Regardless of any metaphor of “extended family,” it should be noted that the English and Russian selections were separated by the intermission.
Another key observation is that, while the Britten and Shostakovich sonatas are probably familiar to those that make it a point to attend cello recitals, the Bridge and Khachaturian offerings are more likely to be encountered on recording than in recital programs. Each of these proved to be a highly engaging journey of discovery. In my own listening history, I first came to know Bridge through his art songs; and my awareness of the sonata was due entirely to the Decca recording made by Rostropovich and Britten.
Bridge’s sonata was composed during World War I, beginning that “span” cited in the program book.
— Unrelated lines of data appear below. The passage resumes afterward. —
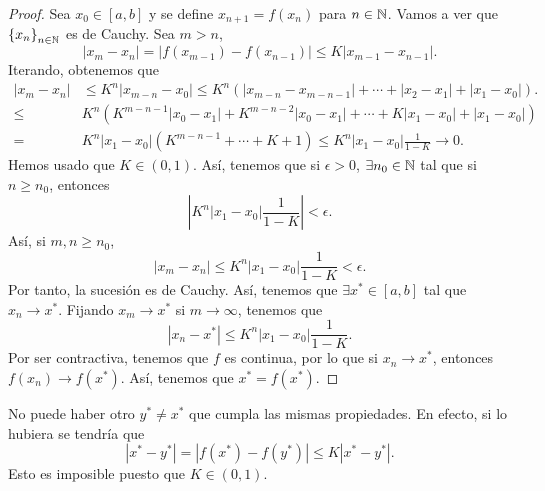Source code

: \begin{proof}
	Sea $\displaystyle x_{0} \in \left[a,b\right]  $ y se define $\displaystyle x_{n+1} = f\left(x_{n}\right) $ para $\displaystyle n \in \mathbb{N} $. Vamos a ver que $\displaystyle \left\{ x_{n}\right\} _{n\in\mathbb{N}} $ es de Cauchy. Sea $\displaystyle m > n $, 
	\[ \left|x_{m}-x_{n}\right| = \left|f\left(x_{m - 1} \right)- f\left(x_{n-1}\right)\right| \leq K \left|x_{m - 1} - x_{n-1}\right| .\]
	Iterando, obtenemos que 
\[
\begin{split}
	\left|x_{m}-x_{n}\right| & \leq K^{n} \left|x_{m - n}-x_{0}\right| \leq K^{n} \left( \left|x_{m - n}-x_{m - n - 1}\right| + \cdots + \left|x_{2}-x_{1}\right| + \left|x_{1}-x_{0}\right|\right) .\\
	\leq & K^{n} \left(K^{m - n - 1} \left|x_{0}-x_{1}\right| + K^{m - n - 2} \left|x_{0}-x_{1}\right| + \cdots + K \left|x_{1}-x_{0}\right| + \left|x_{1}-x_{0}\right|\right) \\
	= & K^{n} \left|x_{1}-x_{0}\right| \left(K^{m - n - 1} + \cdots + K + 1\right) \leq K^{n} \left|x_{1}-x_{0}\right| \frac{1}{1- K} \to 0.
\end{split}
\]
Hemos usado que $\displaystyle K \in \left(0,1\right) $. Así, tenemos que si $\displaystyle \epsilon > 0 $, $\displaystyle \exists n_{0} \in \mathbb{N} $ tal que si $\displaystyle n \geq n_{0} $, entonces
\[ \left|K^{n} \left|x_{1}-x_{0}\right|\frac{1}{1-K}\right| < \epsilon .\]
Así, si $\displaystyle m,n \geq n_{0} $, 
\[ \left|x_{m}-x_{n}\right| \leq K^{n} \left|x_{1}-x_{0}\right|\frac{1}{1-K} < \epsilon  .\]
Por tanto, la sucesión es de Cauchy. Así, tenemos que $\displaystyle \exists x^{*} \in \left[a,b\right]  $ tal que $\displaystyle x_{n} \to x^{*} $. Fijando $\displaystyle x_{m} \to x^{*} $ si $\displaystyle m \to \infty $, tenemos que
\[ \left|x_{n}-x^{*}\right| \leq K^{n} \left|x_{1}-x_{0}\right|\frac{1}{1-K} .\]
Por ser contractiva, tenemos que $\displaystyle f $ es continua, por lo que si $\displaystyle x_{n} \to x^{*} $, entonces $\displaystyle f\left(x_{n}\right) \to f\left(x^{*}\right) $. Así, tenemos que $\displaystyle x^{*} = f\left(x^{*}\right) $.
\end{proof}
\begin{observation}
\normalfont No puede haber otro $\displaystyle y^{*} \neq x^{*}$ que cumpla las mismas propiedades. En efecto, si lo hubiera se tendría que
\[ \left|x^{*}-y^{*}\right| = \left|f\left(x^{*}\right)-f\left(y^{*}\right)\right| \leq K \left|x^{*}-y^{*}\right| .\]
Esto es imposible puesto que $\displaystyle K \in\left(0,1\right) $.
\end{observation}
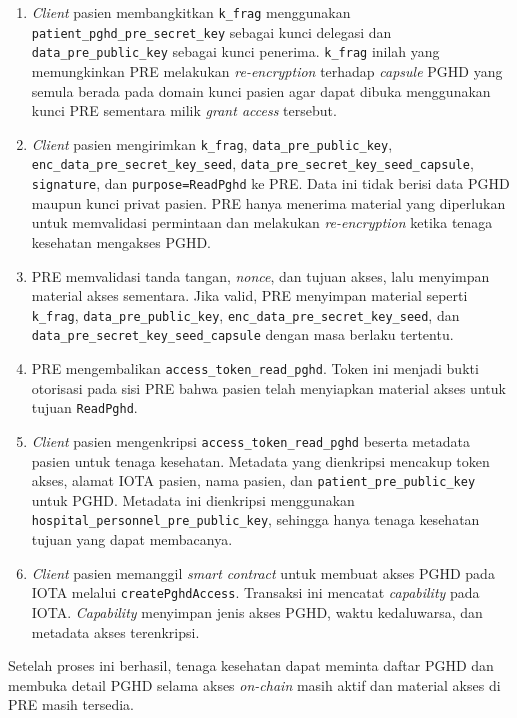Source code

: \begin{enumerate}
    \item \textit{Client} pasien membangkitkan \texttt{k\_frag} menggunakan \texttt{patient\_pghd\_pre\_secret\_key} sebagai kunci delegasi dan \texttt{data\_pre\_public\_key} sebagai kunci penerima.
    \texttt{k\_frag} inilah yang memungkinkan PRE melakukan \textit{re-encryption} terhadap \textit{capsule} PGHD yang semula berada pada domain kunci pasien agar dapat dibuka menggunakan kunci PRE sementara milik \textit{grant access} tersebut.

    \item \textit{Client} pasien mengirimkan \texttt{k\_frag}, \texttt{data\_pre\_public\_key}, \texttt{enc\_\allowbreak{}data\_\allowbreak{}pre\_\allowbreak{}secret\_\allowbreak{}key\_\allowbreak{}seed}, \texttt{data\_\allowbreak{}pre\_\allowbreak{}secret\_\allowbreak{}key\_\allowbreak{}seed\_\allowbreak{}capsule}, \texttt{signature}, dan \texttt{purpose=ReadPghd} ke PRE\@.
    Data ini tidak berisi data PGHD maupun kunci privat pasien. 
    PRE hanya menerima material yang diperlukan untuk memvalidasi permintaan dan melakukan \textit{re-encryption} ketika tenaga kesehatan mengakses PGHD\@.

    \item PRE memvalidasi tanda tangan, \textit{nonce}, dan tujuan akses, lalu menyimpan material akses sementara.
    Jika valid, PRE menyimpan material seperti \texttt{k\_frag}, \texttt{data\_pre\_public\_key}, \texttt{enc\_\allowbreak{}data\_\allowbreak{}pre\_\allowbreak{}secret\_\allowbreak{}key\_\allowbreak{}seed}, dan \texttt{data\_\allowbreak{}pre\_\allowbreak{}secret\_\allowbreak{}key\_\allowbreak{}seed\_\allowbreak{}capsule} dengan masa berlaku tertentu\@.

    \item PRE mengembalikan \texttt{access\_token\_read\_pghd}.
    Token ini menjadi bukti otorisasi pada sisi PRE bahwa pasien telah menyiapkan material akses untuk tujuan \texttt{ReadPghd}.

    \item \textit{Client} pasien mengenkripsi \texttt{access\_token\_read\_pghd} beserta metadata pasien untuk tenaga kesehatan.
    Metadata yang dienkripsi mencakup token akses, alamat IOTA pasien, nama pasien, dan \texttt{patient\_pre\_public\_key} untuk PGHD\@.
    Metadata ini dienkripsi menggunakan \texttt{hospital\_personnel\_pre\_public\_key}, sehingga hanya tenaga kesehatan tujuan yang dapat membacanya.

    \item \textit{Client} pasien memanggil \textit{smart contract} untuk membuat akses PGHD pada IOTA melalui \texttt{createPghdAccess}.
    Transaksi ini mencatat \textit{capability} pada IOTA\@. 
    \textit{Capability} menyimpan jenis akses PGHD, waktu kedaluwarsa, dan metadata akses terenkripsi.
\end{enumerate}

Setelah proses ini berhasil, tenaga kesehatan dapat meminta daftar PGHD dan membuka detail PGHD selama akses \textit{on-chain} masih aktif dan material akses di PRE masih tersedia.

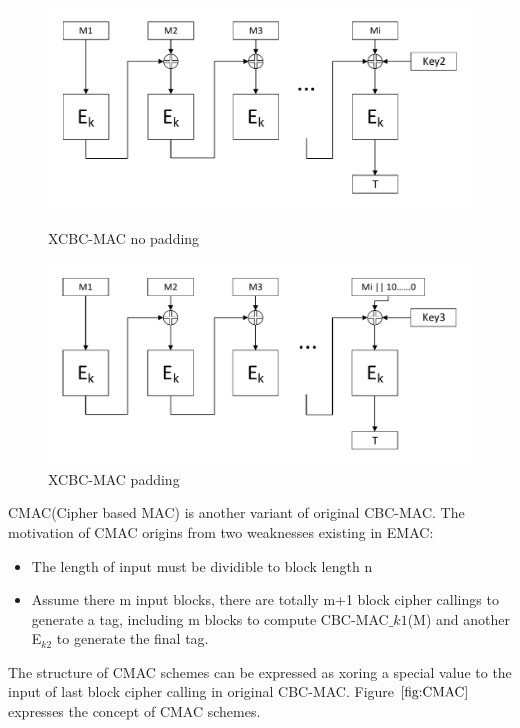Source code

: \documentclass{article}
\begin{document}
\begin{figure}[htbp]
\centering
\includegraphics[scale=0.5]{./diagrams/xcbc-nopadding.pdf}
\caption{XCBC-MAC no padding}
\centering
\includegraphics[scale=0.5]{./diagrams/xcbc-padding.pdf}
\caption{XCBC-MAC padding}
\label{fig:XCBC}
\end{figure}
CMAC(Cipher based MAC) is another variant of original CBC-MAC. The motivation of CMAC origins from two weaknesses existing in EMAC:
\begin{itemize}
	\item The length of input must be dividible to block length n
	\item Assume there m input blocks, there are totally m+1 block cipher callings to generate a tag, including m blocks to compute CBC-MAC$\_{k1}$(M) and another E$_{k2}$ to generate the final tag. 
\end{itemize}
The structure of CMAC schemes can be expressed as xoring a special value to the input of last block cipher calling in original CBC-MAC. Figure $\ref{fig:CMAC}$ expresses the concept of CMAC schemes.
	
\end{document}
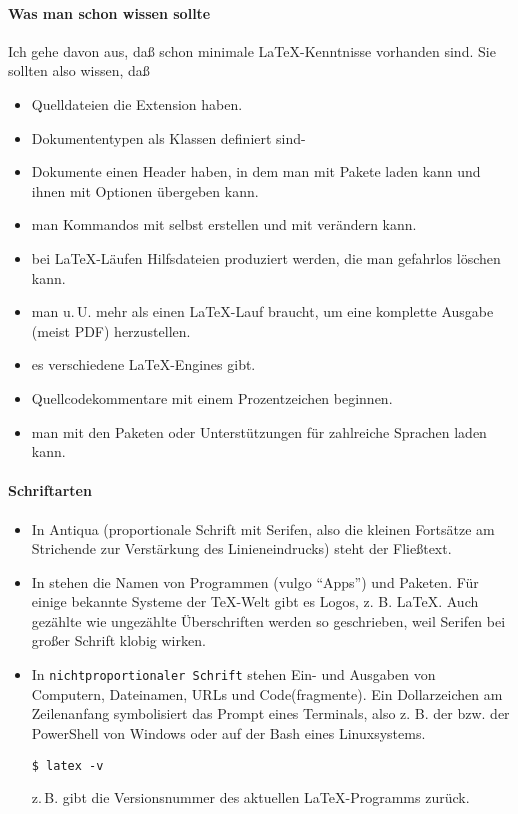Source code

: \documentclass[11pt,table]{scrreprt}
\begin{document}
\paragraph{Was man schon wissen sollte}
Ich gehe davon aus, daß schon minimale \LaTeX-Kenntnisse vorhanden sind. Sie sollten also wissen, daß \textellipsis
\begin{itemize}
\item \textellipsis Quelldateien die Extension  haben.
\item \textellipsis Dokumententypen als Klassen definiert sind-
\item \textellipsis Dokumente einen Header haben, in dem man mit  Pakete laden kann und ihnen mit \Kbd{[key=value]} Optionen übergeben kann.
\item \textellipsis man Kommandos mit  selbst erstellen und mit  verändern kann.
\item \textellipsis bei \LaTeX-Läufen Hilfsdateien produziert werden, die man gefahrlos löschen kann.
\item \textellipsis man u.\,U. mehr als einen \LaTeX-Lauf braucht, um eine komplette Ausgabe (meist PDF) herzustellen.
\item \textellipsis es verschiedene \LaTeX-Engines gibt.
\item \textellipsis Quellcodekommentare mit einem Prozentzeichen beginnen.
\item \textellipsis man mit den Paketen  oder  Unterstützungen für zahlreiche Sprachen laden kann.
\end{itemize}

\paragraph{Schriftarten}
\begin{itemize}
\item In Antiqua (proportionale Schrift mit Serifen, also die kleinen Fortsätze am Strichende zur Verstärkung des Linieneindrucks) steht der Fließtext.
\item In  stehen die Namen von Programmen (vulgo \enquote{Apps}) und Paketen. Für einige bekannte Systeme der \TeX-Welt gibt es Logos, z. B. \LaTeX. Auch gezählte wie ungezählte Überschriften werden so geschrieben, weil Serifen bei großer Schrift klobig wirken.
\item In \texttt{nichtproportionaler Schrift} stehen Ein- und Ausgaben von Computern, Dateinamen, URLs und Code(fragmente). Ein Dollarzeichen am Zeilenanfang symbolisiert das Prompt eines Terminals, also z. B.  der  bzw.  der PowerShell von Windows oder  auf der Bash eines Linuxsystems.
\begin{lstlisting}
$ latex -v
\end{lstlisting}
z.\,B. gibt die Versionsnummer des aktuellen \LaTeX-Programms zurück.
\end{itemize}
\end{document}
There is considerable darkness in the overall rhetoric, as well as nostalgia for the rich expressiveness found in late nineteenth-century music. While Pesetsky described it as a two-movement composition, the second of those movements provides a smooth transition from Adagio ma non troppo to a Molto allegro agitato finale. In other words Bridge followed the usual three-movement plan with a seamless transition from the second movement to the third. Certainly the phrasing of last night’s performance provided a clear and satisfying account of this three-movement plan.
I first came to know the Khachaturian sonata through the EMI box set of Rostropovich recordings. I must confess that “first contact” did not make much of an impression. However, this is an engaging account of traditional forms each given its own contemporary twist. I was particularly drawn to the concluding Toccata, whose Allegro con fuoco drives an intense tarantella with all the intensity of a dancer afflicted by a Lycosa tarantula spider bite.
I have been fortunate to have encountered the Britten and Shostakovich sonatas in recital settings, meaning that I did not have to depend solely on recordings, even those featuring Rostropovich and Britten. I was particularly taken with the abundance of wit that Sheku brought to the Britten sonata. One could easily take the opening Dialogo movement as an argument between brother and sister (leaving it to the listener to decide who got the better of the argument). His pizzicato work in the second movement was positively jaw-dropping, as was the dynamo driving the concluding Moto perpetuo movement.
The Shostakovich sonata was composed in 1934, not long before the hammer of Soviet authority came crashing down on him for the “decadent” qualities of his opera Lady Macbeth of Mtsensk. There is a playful rhetoric in the sonata that is shared equally by the cello and piano parts. Fortunately, Rostropovich was able to record this sonata with Shostakovich at the piano in the Fifties when conditions were at least somewhat more favorable following the death of Joseph Stalin. My guess is that the Kanneh-Masons were familiar with that recording, but they were still able to provide their own rhetorical perspective on the music.
The encore selection was the spiritual “Deep River,” probably in the arrangement by Stephen DeCesare. This clearly did not fit into the “English-Russian extended family.” Nevertheless, it provided a welcoming calm after the intensity of Shostakovich’s sonata, concluding an imaginatively conceived program with abundant opportunities for journeys of discovery.